### WHAT IS NEEDED
Only the lines from the start of the data below through the line that contains "- presente |" are to be copied, exactly and without pictures.

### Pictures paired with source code
====

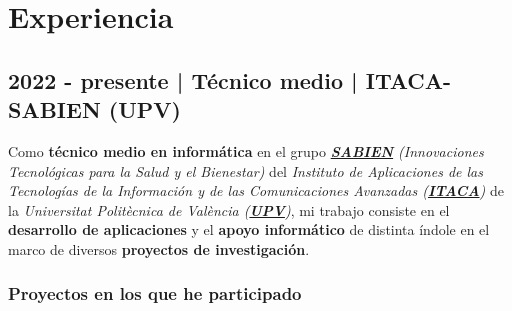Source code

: \documentclass[letterpaper, 12pt, dvipsnames]{article}
\newcommand{\uniFull}{Universitat Politècnica de València}
\newcommand{\uniUrl}{https://www.upv.es/es}
\newcommand{\sabienUrl}{http://www.sabien.upv.es/}
\begin{document}
\begin{adjustwidth}{-1.5cm}{}
\end{adjustwidth}

\pagebreak

\section*{Experiencia}

\subsection*{2022 - presente | Técnico medio | ITACA-SABIEN (UPV)}

Como \textbf{técnico medio en informática} en el grupo \emph{\textbf{\href{\sabienUrl}{SABIEN}} (Innovaciones Tecnológicas para la Salud y el Bienestar)} del \emph{Instituto de Aplicaciones de las Tecnologías de la Información y de las Comunicaciones Avanzadas (\textbf{\href{http://www.itaca.upv.es/}{ITACA}})} de la \emph{{\uniFull} (\textbf{\href{\uniUrl}{UPV}})}, mi trabajo consiste en el \textbf{desarrollo de aplicaciones} y el \textbf{apoyo informático} de distinta índole en el marco de diversos \textbf{proyectos de investigación}.

\subsubsection*{Proyectos en los que he participado}
\end{document}
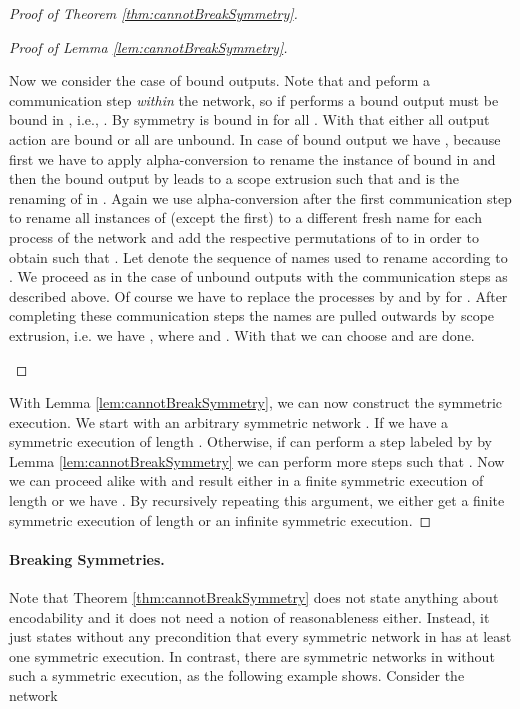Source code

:\documentclass[11pt,techReport]{eptcs}
\begin{document}
\begin{proof}[Proof of Theorem \ref{thm:cannotBreakSymmetry}]
\begin{proof}[Proof of Lemma \ref{lem:cannotBreakSymmetry}]
\begin{description}
			
			Now we consider the case of bound outputs. Note that  and  peform a communication step \emph{within} the network, so if  performs a bound output  must be bound in , i.e., . By symmetry  is bound in  for all . With that either all output action are bound or all are unbound. In case of bound output we have , because first we have to apply alpha-conversion to rename the instance of  bound in  and then the bound output by  leads to a scope extrusion such that  and  is the renaming of  in . Again we  use alpha-conversion after the first communication step to rename all instances of  (except the first) to a different fresh name for each process of the network and add the respective permutations of  to  in order to obtain  such that . Let  denote the sequence of names used to rename  according to . We proceed as in the case of unbound outputs with the  communication steps as described above. Of course we have to replace the processes  by  and  by  for . After completing these  communication steps the names  are pulled outwards by scope extrusion, i.e. we have , where  and . With that we can choose  and are done.
	\end{description}
\end{proof}

	With Lemma \ref{lem:cannotBreakSymmetry}, we can now construct the symmetric execution. We start with an arbitrary symmetric network . If  we have a symmetric execution of length . Otherwise, if  can perform a step labeled by  by Lemma \ref{lem:cannotBreakSymmetry} we can perform  more steps such that . Now we can proceed alike with  and result either in a finite symmetric execution of length  or we have . By recursively repeating this argument, we either get a finite symmetric execution of length  or an infinite symmetric execution.
\end{proof}



\paragraph{Breaking Symmetries.}
\label{sec:breaking-symmetries}



Note that Theorem \ref{thm:cannotBreakSymmetry} does not state anything about encodability and it does not need a notion of reasonableness either. Instead, it just states without any precondition that every symmetric network in \procsep has at least one symmetric execution.  In contrast, there are symmetric networks in  without such a symmetric execution, as the following example shows. Consider the network
\end{document}
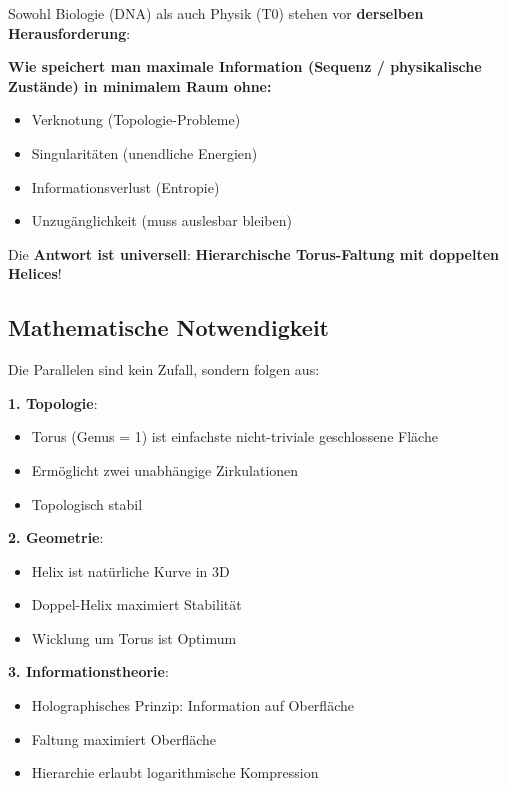	\begin{philosophical}
		Sowohl Biologie (DNA) als auch Physik (T0) stehen vor \textbf{derselben Herausforderung}:
		
		\vspace{0.3cm}
		
		\textbf{Wie speichert man maximale Information (Sequenz / physikalische Zustände) in minimalem Raum ohne:}
		\begin{itemize}
			\item Verknotung (Topologie-Probleme)
			\item Singularitäten (unendliche Energien)
			\item Informationsverlust (Entropie)
			\item Unzugänglichkeit (muss auslesbar bleiben)
		\end{itemize}
		
		\vspace{0.3cm}
		
		Die \textbf{Antwort ist universell}: \textbf{Hierarchische Torus-Faltung mit doppelten Helices}!
	\end{philosophical}
	
	\subsection{Mathematische Notwendigkeit}
	
	Die Parallelen sind kein Zufall, sondern folgen aus:
	
	\textbf{1. Topologie}:
	\begin{itemize}
		\item Torus (Genus = 1) ist einfachste nicht-triviale geschlossene Fläche
		\item Ermöglicht zwei unabhängige Zirkulationen
		\item Topologisch stabil
	\end{itemize}
	
	\textbf{2. Geometrie}:
	\begin{itemize}
		\item Helix ist natürliche Kurve in 3D
		\item Doppel-Helix maximiert Stabilität
		\item Wicklung um Torus ist Optimum
	\end{itemize}
	
	\textbf{3. Informationstheorie}:
	\begin{itemize}
		\item Holographisches Prinzip: Information auf Oberfläche
		\item Faltung maximiert Oberfläche
		\item Hierarchie erlaubt logarithmische Kompression
	\end{itemize}
	
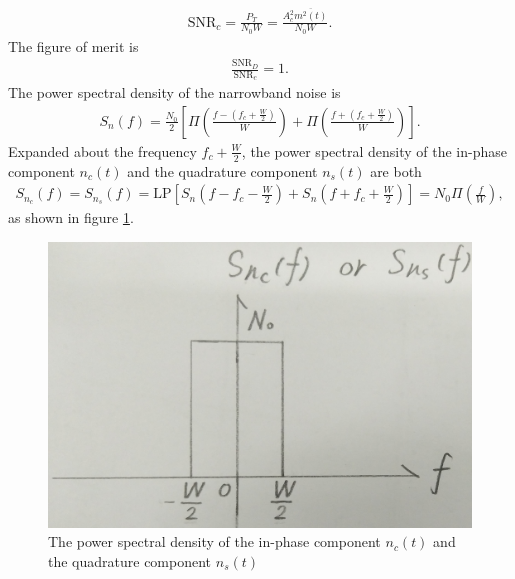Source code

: \documentclass{assignment}
\begin{document}
\begin{sol}
\begin{align}
        \text{SNR}_c=\frac{P_T}{N_0W}=\frac{A_c^2\overline{m^2(t)}}{N_0W}.
    \end{align}
    The figure of merit is
    \begin{align}
        \frac{\text{SNR}_D}{\text{SNR}_c}=1.
    \end{align}
    The power spectral density of the narrowband noise is
    \begin{align}
        S_n(f)=\frac{N_0}{2}\left[\Pi\left(\frac{f-\left(f_c+\frac{W}{2}\right)}{W}\right)+\Pi\left(\frac{f+\left(f_c+\frac{W}{2}\right)}{W}\right)\right].
    \end{align}
    Expanded about the frequency $f_c+\frac{W}{2}$, the power spectral density of the in-phase component $n_c(t)$ and the quadrature component $n_s(t)$ are both
    \begin{align}
        S_{n_c}(f)=S_{n_s}(f)=\text{LP}\left[S_n\left(f-f_c-\frac{W}{2}\right)+S_n\left(f+f_c+\frac{W}{2}\right)\right]=N_0\Pi\left(\frac{f}{W}\right),
    \end{align}
    as shown in figure \ref{P-6-A-2}.
    \begin{figure}[h]
        \centering
        \includegraphics[width=.4\columnwidth]{A-6-P-2.jpg}
        \caption{The power spectral density of the in-phase component $n_c(t)$ and the quadrature component $n_s(t)$}
        \label{P-6-A-2}
    \end{figure}
\end{sol}
\end{document}
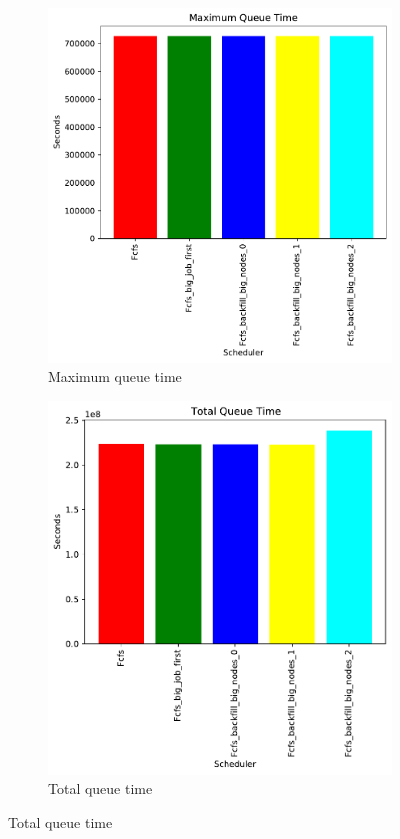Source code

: \documentclass[a4paper]{article}
\begin{document}
	\begin{figure}[H]\centering
	\begin{subfigure}[b]{0.4\linewidth}\centering\includegraphics[width=1\linewidth]{MBSS/plot/Size_Constraint_2022-03-26->2022-03-26_classic_Maximum_queue_time_95_128_4_256_1_1024.pdf}\caption{Maximum queue time}\end{subfigure}
	\begin{subfigure}[b]{0.4\linewidth}\centering\includegraphics[width=1\linewidth]{MBSS/plot/Size_Constraint_2022-03-26->2022-03-26_classic_Total_queue_time_95_128_4_256_1_1024.pdf}\caption{Total queue time}\end{subfigure}

\end{figure}
\end{document}
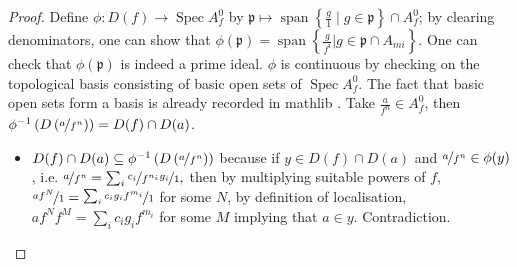 \documentclass[a4paper,UKenglish,cleveref, autoref, thm-restate]{lipics-v2021}
\begin{document}
\begin{proof}
    Define $\phi: D(f) \to\operatorname{Spec}A^0_f$ by
    $\mathfrak{p}\mapsto\operatorname{span}\left\{\frac{g}1\mid g\in\mathfrak{p}\right\}\cap A^0_f$; by clearing denominators, one can show that $\phi(\mathfrak{p})=\operatorname{span}\left\{\frac g{f^i}|g\in \mathfrak p\cap A_{mi}\right\}$. One can check that $\phi(\mathfrak{p})$ is indeed a prime ideal.
        $\phi$ is continuous by checking on the topological basis consisting of basic open sets of $\operatorname{Spec}A^0_f$. The fact that basic open sets form a basis is already recorded in \textsf{mathlib} \cite{mathlibrepo}. Take $\frac{a}{f^n}\in A^0_f$, then $\phi^{-1}\left(D\left(\nicefrac a{f^n}\right)\right)=D(f)\cap D(a)$. 
        \begin{itemize}
            \item $D(f)\cap D(a)\subseteq \phi^{-1}\left(D\left(\nicefrac a{f^n}\right)\right)$ because if $y\in D(f)\cap D(a)$ and $\nicefrac a{f^n}\in \phi(y)$, i.e.
            $
            \nicefrac a{f^n}=\sum_i \nicefrac{c_i}{f^{n_i}}\nicefrac{g_i}1,
            $
            then by multiplying suitable powers of $f$,
            $
            \nicefrac{a f^N}1=\nicefrac{\sum_i c_ig_if^{m_i}}1
            $ for some $N$, by definition of localisation, $af^N f^M=\sum_i c_i g_i f^{m_i}$ for some $M$ implying that $a\in y$. Contradiction.

\end{itemize}
\end{proof}
\end{document}
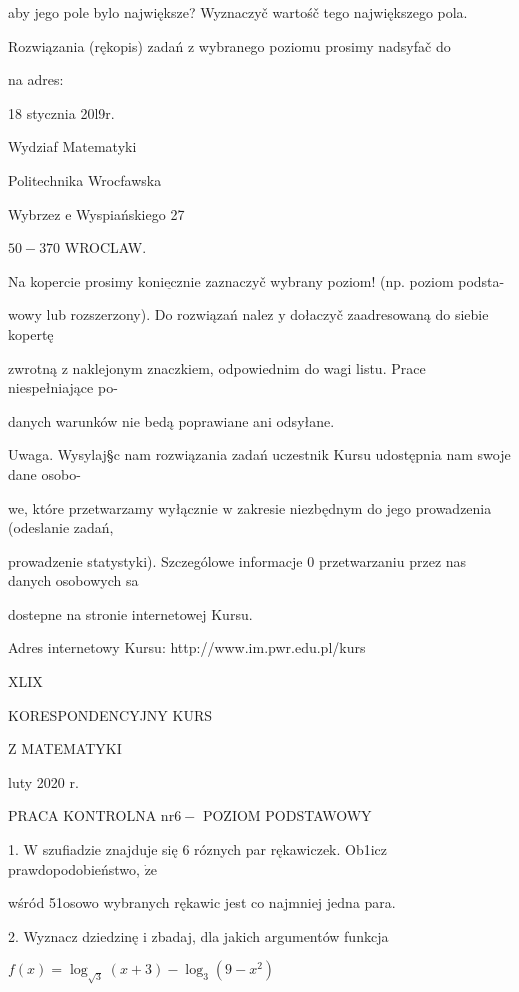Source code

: \documentclass[a4paper,12pt]{article}
\begin{document}
aby jego pole bylo największe? Wyznaczyč wartośč tego największego pola.

Rozwiązania (rękopis) zadań z wybranego poziomu prosimy nadsyfač do

na adres:

18 stycznia 20l9r.

Wydziaf Matematyki

Politechnika Wrocfawska

Wybrzez $\mathrm{e}$ Wyspiańskiego 27

$50-370$ WROCLAW.

Na kopercie prosimy $\underline{\mathrm{k}\mathrm{o}\mathrm{n}\mathrm{i}\mathrm{e}\mathrm{c}\mathrm{z}\mathrm{n}\mathrm{i}\mathrm{e}}$ zaznaczyč wybrany poziom! (np. poziom podsta-

wowy lub rozszerzony). Do rozwiązań nalez $\mathrm{y}$ dołaczyč zaadresowaną do siebie kopertę

zwrotną $\mathrm{z}$ naklejonym znaczkiem, odpowiednim do wagi listu. Prace niespełniające po-

danych warunków nie bedą poprawiane ani odsyłane.

Uwaga. Wysylaj\S c nam rozwiązania zadań uczestnik Kursu udostępnia nam swoje dane osobo-

we, które przetwarzamy wyłącznie $\mathrm{w}$ zakresie niezbędnym do jego prowadzenia (odeslanie zadań,

prowadzenie statystyki). Szczególowe informacje $0$ przetwarzaniu przez nas danych osobowych sa

dostepne na stronie internetowej Kursu.

Adres internetowy Kursu: http://www.im.pwr.edu.pl/kurs







XLIX

KORESPONDENCYJNY KURS

Z MATEMATYKI

luty 2020 r.

PRACA KONTROLNA $\mathrm{n}\mathrm{r} 6-$ POZIOM PODSTAWOWY

1. $\mathrm{W}$ szufiadzie znajduje się 6 róznych par rękawiczek. Ob1icz prawdopodobieństwo, $\dot{\mathrm{z}}\mathrm{e}$

wśród 51osowo wybranych rękawic jest co najmniej jedna para.

2. Wyznacz dziedzinę $\mathrm{i}$ zbadaj, dla jakich argumentów funkcja

$f(x)=\log_{\sqrt{3}}(x+3)-\log_{3}(9-x^{2})$
\end{document}
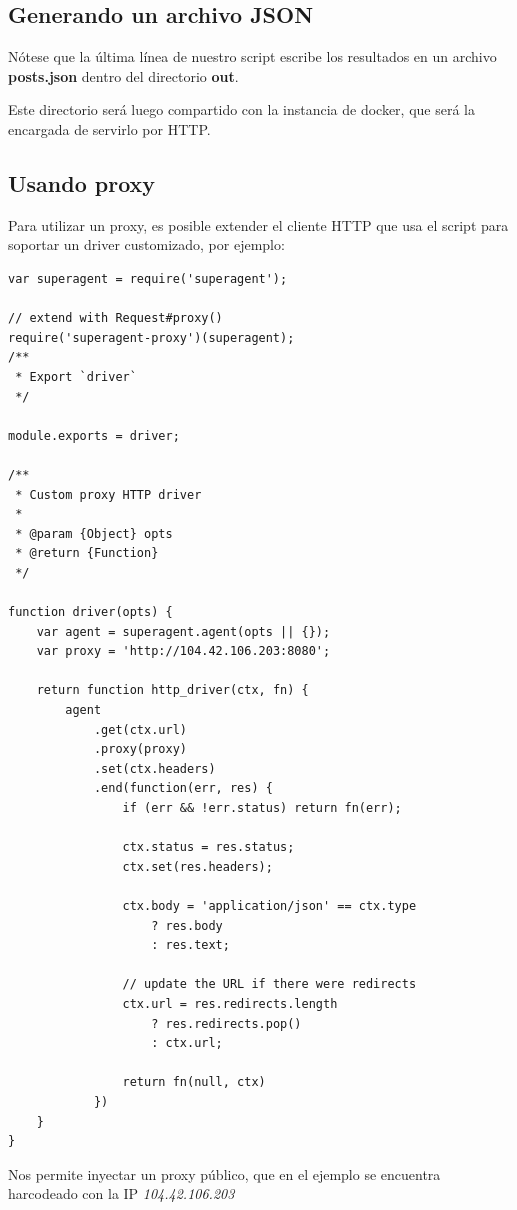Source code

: \documentclass[12pt]{article}
\begin{document}
\subsection{Generando un archivo JSON}

Nótese que la última línea de nuestro script escribe los resultados en un archivo \textbf{posts.json} dentro del directorio \textbf{out}.

Este directorio será luego compartido con la instancia de docker, que será la encargada de servirlo por HTTP.

\subsection{Usando proxy}

Para utilizar un proxy, es posible extender el cliente HTTP que usa el script para soportar un driver customizado, por ejemplo:

\begin{verbatim}
var superagent = require('superagent');

// extend with Request#proxy()
require('superagent-proxy')(superagent);
/**
 * Export `driver`
 */

module.exports = driver;

/**
 * Custom proxy HTTP driver
 *
 * @param {Object} opts
 * @return {Function}
 */

function driver(opts) {
    var agent = superagent.agent(opts || {});
    var proxy = 'http://104.42.106.203:8080';

    return function http_driver(ctx, fn) {
        agent
            .get(ctx.url)
            .proxy(proxy)
            .set(ctx.headers)
            .end(function(err, res) {
                if (err && !err.status) return fn(err);

                ctx.status = res.status;
                ctx.set(res.headers);

                ctx.body = 'application/json' == ctx.type
                    ? res.body
                    : res.text;

                // update the URL if there were redirects
                ctx.url = res.redirects.length
                    ? res.redirects.pop()
                    : ctx.url;

                return fn(null, ctx)
            })
    }
}
\end{verbatim}

Nos permite inyectar un proxy público, que en el ejemplo se encuentra harcodeado con la IP \textit{104.42.106.203}
\end{document}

====

### TASK OUTPUT
Source code

: \documentclass[letterpaper, 12pt, dvipsnames]{article}
\newcommand{\uniFull}{Universitat Politècnica de València}
\newcommand{\uniUrl}{https://www.upv.es/es}
\newcommand{\sabienUrl}{http://www.sabien.upv.es/}
\begin{document}
\begin{adjustwidth}{-1.5cm}{}
\end{adjustwidth}

\pagebreak

\section*{Experiencia}

\subsection*{2022 - presente | Técnico medio | ITACA-SABIEN (UPV)}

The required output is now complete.